Set down the whole listing below exactly, without pictures.

----- Input -----

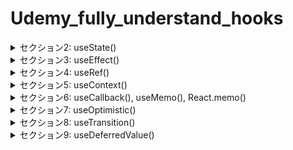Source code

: # Udemy_fully_understand_hooks

<details>
<summary>セクション2: useState()</summary>

| NO | 内容 |
| ---- | ---- |
| 4. | useState()を使わないstate管理をやってみよう |
| 5. | useState() |
| 6. | stateの変更が即時反映されない理由 |
| 7. | 状態更新関数の使い方 |
| 8. | Reactがレンダリングするタイミングを理解しよう |
| 9. | コンソールに2度ログが出てくる理由(React Strict Mode) |
| 10. | onChangeトリガーを使ったinput値の状態更新 |
| 11. | オブジェクトや配列のstateの更新 |
| 12. | スプレッド構文を使ったstateの状態更新 |
| 13. | イミュータブルとミュータブルな操作の違い |
| 14. | 【補足】onClickにおける関数の呼び出し方の違い |
| 15. | 【補足】ReactがDOMにコミットするまでの流れ |
| 16. | 【補足】仮想DOMの差分比較=コンポーネントのレンダリング |
</details>
<details>
<summary>セクション3: useEffect()</summary>

| NO | 内容 |
| ---- | ---- |
| 17. | useEffect() |
| 18. | ブラウザイベントのリッスン(外部システムがDOMの場合) |
| 19. | クリーンアップ関数の意味と実装方法 |
| 20. | useEffectを使ったデータフェッチング |
| 21. | 依存配列を指定してEffect発火条件を変更しよう |
| 22. | クリーンアップで競合状態を解決しよう |
| 23. | useEffect内で発生するstate更新の無限ループに気を付けよう |
| 24. | 【発展】カスタムフックスにエフェクトをラップする |
| 25. | 【発展】useSWR()を使ったキャッシュデータフェッチング |

</details>
<details>
<summary>セクション4: useRef()</summary>

| NO | 内容 |
| ---- | ---- |
| 26. | useRef() |
| 27. | useRefでDOMを取得して画像スクロールを実装してみよう |
| 28. | useRef()を使って余計な再レンダリングを防ぐ方法 |
| 29. | forwardRef()で別のコンポーネントの DOM ノードにアクセスする |

</details>
<details>
<summary>セクション5: useContext()</summary>

| NO | 内容 |
| ---- | ---- |
| 30. | useContext() |
| 31. | 認証プロバイダーとしてのuseContextの使い方 |
| 32. | user, login, logoutを全体のコンポーネントへ提供しよう |
| 33. | AuthContext.Providerで起こるTypescriptエラーを解決しよう |
| 34. | アプリケーション全体でユーザー情報と認証機能を利用してみよう |
| 35. | 【発展】Provider内の関数や値のメモ化 |

</details>
<details>
<summary>セクション6: useCallback(), useMemo(), React.memo() </summary>

| NO | 内容 |
| ---- | ---- |
| 36. | 不要な再レンダリングが起きるタイミング |
| 37. | React.memo() |
| 38. | 何でもかんでもメモ化する施策は得策ではない |
| 39. | React Developer Toolsの導入とその使い方 |
| 40. | レンダリングのタイミングを推測して確認してみよう |
| 41. | useCallback() |
| 42. | パフォーマンスチューニングのためのリファクタリング |
| 43. | useMemo() |

</details>
<details>
<summary>セクション7: useOptimistic()</summary>

| NO | 内容 |
| ---- | ---- |
| 44. | Canary および experimentalチャンネルでの使用について |
| 45. | useOptimistic() |
| 46. | 簡易スレッドアプリを作ってみよう |
| 47. | formDataを利用してスレッド追加してみよう |
| 48. | canary-installをしてuseOptimisticを利用しよう |
| 49. | react-canary-installコピペ用 |
| 50. | 楽観的UI更新を実装してみよう |
| 51. | Server Actionsを利用してuseOptimisticを動かそう |
| 52. | SNSのいいね機能における利用例 |

</details>
<details>
<summary>セクション8: useTransition()</summary>

| NO | 内容 |
| ---- | ---- |
| 53. | useTransition |
| 54. | UIノンブロッキング操作を体感してみよう |
| 55. | UIノンブロッキング操作を体感してみよう |
| 56. | ページネーション切替えにおけるuseTransitionの使い方 |
| 57. | 【補足】Suspenseのfallbackについて |
| 58. | ページネーション切替えにおけるuseTransitionの使い方 |
| 59. | 【発展】Suspenseを使う場合のuseTransitionの使い方 |

</details>
<details>
<summary>セクション9: useDeferredValue()</summary>

| NO | 内容 |
| ---- | ---- |
| 60. | useDeferredValue() |
<!-- | 61. | 値を遅延させてアルバム検索のUXを向上させよう |
| 62. | 検索結果が重い場合のパフォーマンスチューニング |
| 63. | なぜ遅延された値を使うと余計な再レンダリングが発生しないのか |
| 64. | inputの状態更新にuseTransitionの使用は推奨されていない | -->

</details>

-----

Exercise output:
Source code

: # Udemy_fully_understand_hooks

<details>
<summary>セクション2: useState()</summary>

| NO | 内容 |
| ---- | ---- |
| 4. | useState()を使わないstate管理をやってみよう |
| 5. | useState() |
| 6. | stateの変更が即時反映されない理由 |
| 7. | 状態更新関数の使い方 |
| 8. | Reactがレンダリングするタイミングを理解しよう |
| 9. | コンソールに2度ログが出てくる理由(React Strict Mode) |
| 10. | onChangeトリガーを使ったinput値の状態更新 |
| 11. | オブジェクトや配列のstateの更新 |
| 12. | スプレッド構文を使ったstateの状態更新 |
| 13. | イミュータブルとミュータブルな操作の違い |
| 14. | 【補足】onClickにおける関数の呼び出し方の違い |
| 15. | 【補足】ReactがDOMにコミットするまでの流れ |
| 16. | 【補足】仮想DOMの差分比較=コンポーネントのレンダリング |
</details>
<details>
<summary>セクション3: useEffect()</summary>

| NO | 内容 |
| ---- | ---- |
| 17. | useEffect() |
| 18. | ブラウザイベントのリッスン(外部システムがDOMの場合) |
| 19. | クリーンアップ関数の意味と実装方法 |
| 20. | useEffectを使ったデータフェッチング |
| 21. | 依存配列を指定してEffect発火条件を変更しよう |
| 22. | クリーンアップで競合状態を解決しよう |
| 23. | useEffect内で発生するstate更新の無限ループに気を付けよう |
| 24. | 【発展】カスタムフックスにエフェクトをラップする |
| 25. | 【発展】useSWR()を使ったキャッシュデータフェッチング |

</details>
<details>
<summary>セクション4: useRef()</summary>

| NO | 内容 |
| ---- | ---- |
| 26. | useRef() |
| 27. | useRefでDOMを取得して画像スクロールを実装してみよう |
| 28. | useRef()を使って余計な再レンダリングを防ぐ方法 |
| 29. | forwardRef()で別のコンポーネントの DOM ノードにアクセスする |

</details>
<details>
<summary>セクション5: useContext()</summary>

| NO | 内容 |
| ---- | ---- |
| 30. | useContext() |
| 31. | 認証プロバイダーとしてのuseContextの使い方 |
| 32. | user, login, logoutを全体のコンポーネントへ提供しよう |
| 33. | AuthContext.Providerで起こるTypescriptエラーを解決しよう |
| 34. | アプリケーション全体でユーザー情報と認証機能を利用してみよう |
| 35. | 【発展】Provider内の関数や値のメモ化 |

</details>
<details>
<summary>セクション6: useCallback(), useMemo(), React.memo() </summary>

| NO | 内容 |
| ---- | ---- |
| 36. | 不要な再レンダリングが起きるタイミング |
| 37. | React.memo() |
| 38. | 何でもかんでもメモ化する施策は得策ではない |
| 39. | React Developer Toolsの導入とその使い方 |
| 40. | レンダリングのタイミングを推測して確認してみよう |
| 41. | useCallback() |
| 42. | パフォーマンスチューニングのためのリファクタリング |
| 43. | useMemo() |

</details>
<details>
<summary>セクション7: useOptimistic()</summary>

| NO | 内容 |
| ---- | ---- |
| 44. | Canary および experimentalチャンネルでの使用について |
| 45. | useOptimistic() |
| 46. | 簡易スレッドアプリを作ってみよう |
| 47. | formDataを利用してスレッド追加してみよう |
| 48. | canary-installをしてuseOptimisticを利用しよう |
| 49. | react-canary-installコピペ用 |
| 50. | 楽観的UI更新を実装してみよう |
| 51. | Server Actionsを利用してuseOptimisticを動かそう |
| 52. | SNSのいいね機能における利用例 |

</details>
<details>
<summary>セクション8: useTransition()</summary>

| NO | 内容 |
| ---- | ---- |
| 53. | useTransition |
| 54. | UIノンブロッキング操作を体感してみよう |
| 55. | UIノンブロッキング操作を体感してみよう |
| 56. | ページネーション切替えにおけるuseTransitionの使い方 |
| 57. | 【補足】Suspenseのfallbackについて |
| 58. | ページネーション切替えにおけるuseTransitionの使い方 |
| 59. | 【発展】Suspenseを使う場合のuseTransitionの使い方 |

</details>
<details>
<summary>セクション9: useDeferredValue()</summary>

| NO | 内容 |
| ---- | ---- |
| 60. | useDeferredValue() |
<!-- | 61. | 値を遅延させてアルバム検索のUXを向上させよう |
| 62. | 検索結果が重い場合のパフォーマンスチューニング |
| 63. | なぜ遅延された値を使うと余計な再レンダリングが発生しないのか |
| 64. | inputの状態更新にuseTransitionの使用は推奨されていない | -->

</details>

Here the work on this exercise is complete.